Generic name: chlorothiazide / reserpine

Note: This document contains side effect information about chlorothiazide / reserpine. Some dosage forms listed on this page may not apply to the brand name Diupres-500.

Applies to chlorothiazide/reserpine: oral tablet.

Warning

Stand up slowly from a sitting or lying position. Chlorothiazide and reserpine may make you feel dizzy.

Do not stop taking chlorothiazide and reserpine suddenly. Even if you feel better, you need this medication to control your condition. Stopping suddenly could cause severe high blood pressure, anxiety, and other dangerous side effects.

Tell your doctor and dentist that you are taking this medication before having surgery.

If you experience any of the following serious side effects, stop taking chlorothiazide and reserpine and seek emergency medical attention:

Other, less serious side effects are more likely to occur.

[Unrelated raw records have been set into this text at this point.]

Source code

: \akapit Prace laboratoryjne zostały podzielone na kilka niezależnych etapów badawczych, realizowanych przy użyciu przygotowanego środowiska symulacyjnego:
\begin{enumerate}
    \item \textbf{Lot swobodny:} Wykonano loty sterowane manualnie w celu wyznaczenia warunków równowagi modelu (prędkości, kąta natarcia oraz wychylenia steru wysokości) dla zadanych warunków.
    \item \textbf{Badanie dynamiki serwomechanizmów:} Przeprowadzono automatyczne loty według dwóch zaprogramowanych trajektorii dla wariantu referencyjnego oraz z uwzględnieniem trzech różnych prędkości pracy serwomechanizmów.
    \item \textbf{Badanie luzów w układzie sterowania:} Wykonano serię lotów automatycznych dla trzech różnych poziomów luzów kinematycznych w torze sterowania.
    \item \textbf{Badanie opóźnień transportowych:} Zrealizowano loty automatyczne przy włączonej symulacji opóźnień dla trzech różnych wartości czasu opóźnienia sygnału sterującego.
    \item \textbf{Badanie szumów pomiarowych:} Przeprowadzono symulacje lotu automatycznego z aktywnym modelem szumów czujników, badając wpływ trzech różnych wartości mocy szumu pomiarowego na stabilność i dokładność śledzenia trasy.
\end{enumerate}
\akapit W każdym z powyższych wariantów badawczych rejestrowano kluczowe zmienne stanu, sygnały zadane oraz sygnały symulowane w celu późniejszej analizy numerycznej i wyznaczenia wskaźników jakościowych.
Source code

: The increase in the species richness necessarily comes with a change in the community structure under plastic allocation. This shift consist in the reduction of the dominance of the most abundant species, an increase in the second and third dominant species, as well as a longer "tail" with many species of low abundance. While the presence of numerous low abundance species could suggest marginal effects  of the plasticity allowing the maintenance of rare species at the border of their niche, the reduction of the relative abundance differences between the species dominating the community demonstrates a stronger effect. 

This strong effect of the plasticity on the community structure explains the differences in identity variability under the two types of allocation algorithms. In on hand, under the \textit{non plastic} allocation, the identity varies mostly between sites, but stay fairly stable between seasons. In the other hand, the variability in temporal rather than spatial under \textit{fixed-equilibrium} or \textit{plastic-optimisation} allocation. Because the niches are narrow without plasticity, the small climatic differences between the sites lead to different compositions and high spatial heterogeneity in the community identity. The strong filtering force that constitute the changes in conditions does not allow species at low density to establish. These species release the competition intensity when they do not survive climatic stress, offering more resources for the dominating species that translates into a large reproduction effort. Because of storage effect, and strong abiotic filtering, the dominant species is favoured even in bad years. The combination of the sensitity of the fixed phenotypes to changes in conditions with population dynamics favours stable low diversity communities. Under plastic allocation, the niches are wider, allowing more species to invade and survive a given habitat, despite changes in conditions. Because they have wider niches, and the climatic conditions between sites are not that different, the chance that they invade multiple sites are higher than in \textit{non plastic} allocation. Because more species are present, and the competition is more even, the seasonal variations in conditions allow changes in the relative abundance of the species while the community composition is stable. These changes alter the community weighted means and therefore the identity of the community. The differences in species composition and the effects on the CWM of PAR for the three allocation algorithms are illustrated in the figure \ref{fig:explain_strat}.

Continue to take chlorothiazide and reserpine and talk to your doctor if you experience

Side effects other than those listed here may also occur. Talk to your doctor about any side effect that seems unusual or that is especially bothersome.

For Healthcare Professionals

Applies to chlorothiazide / reserpine: oral tablet.

Respiratory

Rare reports of reserpine-induced bronchospasm are believed to be due to inactivation of beta-adrenergic receptors, which can result in a marked potentiation of the bronchoconstrictive effect of histamine.[Ref]

Respiratory side effects related to reserpine have been reported. Nasal congestion has been reported in 8% of patients. Rare cases of bronchospasm have also been associated with reserpine.[Ref]

Psychiatric

The depressive syndrome usually consists of melancholy, loss of self confidence, early morning awakening, loss of libido, and reduced appetite.

A case of reserpine withdrawal psychosis has been reported. This uncommon condition may be due to dopamine receptor supersensitivity, which develops during reserpine therapy.[Ref]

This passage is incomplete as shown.